I remember when I was first learning about hash tables. I thought I stumbled across an ingenious optimization for dealing with hash collisions. Before explaining my optimization, let me first briefly explain how hash tables work and what hash collisions are. I also made a video if you're interested. Say that we have a hash that maps someone's name to their age. `"adam"` is `27`, so we want to enter that into our hash. Here's what happens:

• `"adam"` gets put through a hash function.
• The hash function spits out `7`.
• `7` is the index of the array where we are going to store `"adam"`'s value.
• So we store `27` into `array`.

If we run `hash.get("adam")` in the future and need to look up the value for `"adam"`, we:

• Run `"adam"` through the hash function.
• Get `7` as the output.
• This means we have to look at `array` to get the value.
• So we look at `array` to get our value.

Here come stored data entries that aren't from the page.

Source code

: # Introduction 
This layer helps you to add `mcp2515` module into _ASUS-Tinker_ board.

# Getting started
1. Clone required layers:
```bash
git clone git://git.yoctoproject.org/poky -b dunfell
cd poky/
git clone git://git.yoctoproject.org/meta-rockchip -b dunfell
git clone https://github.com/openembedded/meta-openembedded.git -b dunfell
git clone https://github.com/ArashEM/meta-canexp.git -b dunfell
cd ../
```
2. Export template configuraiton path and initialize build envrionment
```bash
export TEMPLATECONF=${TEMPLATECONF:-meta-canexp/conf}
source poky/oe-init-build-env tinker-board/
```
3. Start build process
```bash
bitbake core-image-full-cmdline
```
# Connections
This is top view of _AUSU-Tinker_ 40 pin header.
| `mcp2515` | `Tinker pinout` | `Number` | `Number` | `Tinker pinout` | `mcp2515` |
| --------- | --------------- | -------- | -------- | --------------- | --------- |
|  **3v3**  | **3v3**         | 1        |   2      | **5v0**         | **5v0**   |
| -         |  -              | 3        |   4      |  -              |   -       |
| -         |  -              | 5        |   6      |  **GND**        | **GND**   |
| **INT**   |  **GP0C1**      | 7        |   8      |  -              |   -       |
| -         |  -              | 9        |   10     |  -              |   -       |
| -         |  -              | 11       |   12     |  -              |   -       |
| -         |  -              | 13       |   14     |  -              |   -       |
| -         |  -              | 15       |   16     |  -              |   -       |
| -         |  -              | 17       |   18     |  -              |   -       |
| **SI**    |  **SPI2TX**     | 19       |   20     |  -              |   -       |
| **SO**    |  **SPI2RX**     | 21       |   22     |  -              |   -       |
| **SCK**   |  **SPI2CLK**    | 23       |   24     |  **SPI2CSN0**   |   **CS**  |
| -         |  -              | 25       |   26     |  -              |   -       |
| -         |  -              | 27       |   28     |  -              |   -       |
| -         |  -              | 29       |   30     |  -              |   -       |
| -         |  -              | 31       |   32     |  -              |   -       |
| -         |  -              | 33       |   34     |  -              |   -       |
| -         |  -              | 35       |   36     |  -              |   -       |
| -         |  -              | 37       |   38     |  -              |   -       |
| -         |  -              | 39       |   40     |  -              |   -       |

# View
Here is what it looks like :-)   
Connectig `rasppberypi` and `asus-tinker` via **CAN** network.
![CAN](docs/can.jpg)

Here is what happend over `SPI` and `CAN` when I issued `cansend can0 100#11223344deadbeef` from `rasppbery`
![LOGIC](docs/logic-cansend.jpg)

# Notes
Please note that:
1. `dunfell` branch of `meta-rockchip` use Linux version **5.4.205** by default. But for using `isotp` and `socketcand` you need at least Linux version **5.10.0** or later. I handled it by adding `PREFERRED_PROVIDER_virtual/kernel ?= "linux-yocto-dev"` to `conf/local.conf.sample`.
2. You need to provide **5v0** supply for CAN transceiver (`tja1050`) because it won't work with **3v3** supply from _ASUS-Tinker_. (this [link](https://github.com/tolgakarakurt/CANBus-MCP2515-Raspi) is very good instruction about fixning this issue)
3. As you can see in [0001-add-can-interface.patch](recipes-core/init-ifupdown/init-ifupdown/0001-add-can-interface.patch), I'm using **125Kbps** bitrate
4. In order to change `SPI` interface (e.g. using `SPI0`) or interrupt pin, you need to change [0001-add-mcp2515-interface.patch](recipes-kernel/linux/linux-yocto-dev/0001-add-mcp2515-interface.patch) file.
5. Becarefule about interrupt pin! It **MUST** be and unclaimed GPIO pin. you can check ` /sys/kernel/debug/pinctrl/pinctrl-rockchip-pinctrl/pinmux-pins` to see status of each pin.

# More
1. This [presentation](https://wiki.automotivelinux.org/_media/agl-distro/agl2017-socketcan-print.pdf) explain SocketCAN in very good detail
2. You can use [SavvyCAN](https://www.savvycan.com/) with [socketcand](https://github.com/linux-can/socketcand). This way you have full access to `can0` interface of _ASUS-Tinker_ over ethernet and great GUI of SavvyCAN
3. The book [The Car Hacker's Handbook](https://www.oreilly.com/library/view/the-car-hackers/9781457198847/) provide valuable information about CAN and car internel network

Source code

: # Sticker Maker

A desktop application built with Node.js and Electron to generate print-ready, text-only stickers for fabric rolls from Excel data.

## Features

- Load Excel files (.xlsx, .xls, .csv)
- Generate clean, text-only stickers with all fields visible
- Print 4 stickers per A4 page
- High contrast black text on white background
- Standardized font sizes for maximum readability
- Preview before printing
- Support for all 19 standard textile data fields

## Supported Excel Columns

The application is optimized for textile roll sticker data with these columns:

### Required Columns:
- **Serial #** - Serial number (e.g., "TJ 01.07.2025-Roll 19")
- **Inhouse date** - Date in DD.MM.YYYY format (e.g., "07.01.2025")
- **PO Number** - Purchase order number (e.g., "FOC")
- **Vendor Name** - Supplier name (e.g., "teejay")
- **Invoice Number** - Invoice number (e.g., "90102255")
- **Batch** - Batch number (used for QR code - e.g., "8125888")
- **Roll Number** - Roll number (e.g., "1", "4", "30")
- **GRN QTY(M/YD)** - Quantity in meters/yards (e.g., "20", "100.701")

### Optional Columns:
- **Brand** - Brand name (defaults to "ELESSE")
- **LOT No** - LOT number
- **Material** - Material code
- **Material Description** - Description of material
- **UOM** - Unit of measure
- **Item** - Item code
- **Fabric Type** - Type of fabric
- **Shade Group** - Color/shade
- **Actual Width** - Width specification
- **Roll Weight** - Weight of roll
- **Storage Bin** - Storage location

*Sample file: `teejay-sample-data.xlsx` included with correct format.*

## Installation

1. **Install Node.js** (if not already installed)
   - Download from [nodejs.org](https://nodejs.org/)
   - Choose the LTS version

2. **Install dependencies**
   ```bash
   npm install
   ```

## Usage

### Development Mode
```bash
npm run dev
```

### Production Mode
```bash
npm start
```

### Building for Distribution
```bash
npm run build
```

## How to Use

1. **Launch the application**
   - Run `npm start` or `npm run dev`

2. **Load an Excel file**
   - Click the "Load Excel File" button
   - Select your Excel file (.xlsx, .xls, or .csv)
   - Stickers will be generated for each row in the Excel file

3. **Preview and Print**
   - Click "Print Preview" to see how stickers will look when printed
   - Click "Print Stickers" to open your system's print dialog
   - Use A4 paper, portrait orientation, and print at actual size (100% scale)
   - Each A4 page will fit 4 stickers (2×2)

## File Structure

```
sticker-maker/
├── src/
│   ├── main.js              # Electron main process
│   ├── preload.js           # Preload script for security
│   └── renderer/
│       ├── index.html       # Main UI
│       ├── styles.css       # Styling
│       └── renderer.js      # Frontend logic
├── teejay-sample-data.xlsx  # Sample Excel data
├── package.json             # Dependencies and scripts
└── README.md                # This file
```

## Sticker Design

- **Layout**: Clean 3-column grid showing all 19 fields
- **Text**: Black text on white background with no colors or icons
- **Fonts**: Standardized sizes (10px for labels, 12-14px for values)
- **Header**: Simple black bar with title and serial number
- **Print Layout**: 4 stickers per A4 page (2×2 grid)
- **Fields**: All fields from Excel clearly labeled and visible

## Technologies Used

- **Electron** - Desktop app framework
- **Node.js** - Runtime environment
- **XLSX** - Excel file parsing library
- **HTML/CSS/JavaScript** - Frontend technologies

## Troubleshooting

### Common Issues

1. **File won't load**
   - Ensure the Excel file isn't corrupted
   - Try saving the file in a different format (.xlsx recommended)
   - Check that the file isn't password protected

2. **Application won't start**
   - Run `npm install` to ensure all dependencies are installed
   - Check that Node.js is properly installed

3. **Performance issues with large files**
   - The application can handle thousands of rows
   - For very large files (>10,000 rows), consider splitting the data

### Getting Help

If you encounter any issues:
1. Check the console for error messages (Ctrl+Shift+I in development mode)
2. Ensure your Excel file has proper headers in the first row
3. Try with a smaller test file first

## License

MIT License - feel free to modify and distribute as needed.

Hopefully if we have a key of `"alice"` or `"bob"` it'll hash to a different index. But... what happens if it hashes to the same index? That's called a hash collision. A common approach is that if there's a collision, you store the values in a linked list. Fair enough. That makes sense.

But wait!!! It takes `O(n)` time to look up a value in a linked list. Can't we use a binary search tree to speed that up to `O(log n)`??? Or... can't we take it a step further and use a hash inside of a hash to get the lookup time all the way down to `O(1)`?! I hate to say it, but however many years ago when I had these thoughts, there were a few moments where I thought I was a genius. Now when I look back at that former self, I facepalm.

It is true that going from a linked list to a BST to a hash takes you from `O(n)` to `O(logn)` to `O(1)` lookup time. However, since collisions are rare, `n` is going to be small. And when `n` is small, `O(n)` might be faster than `O(1)`.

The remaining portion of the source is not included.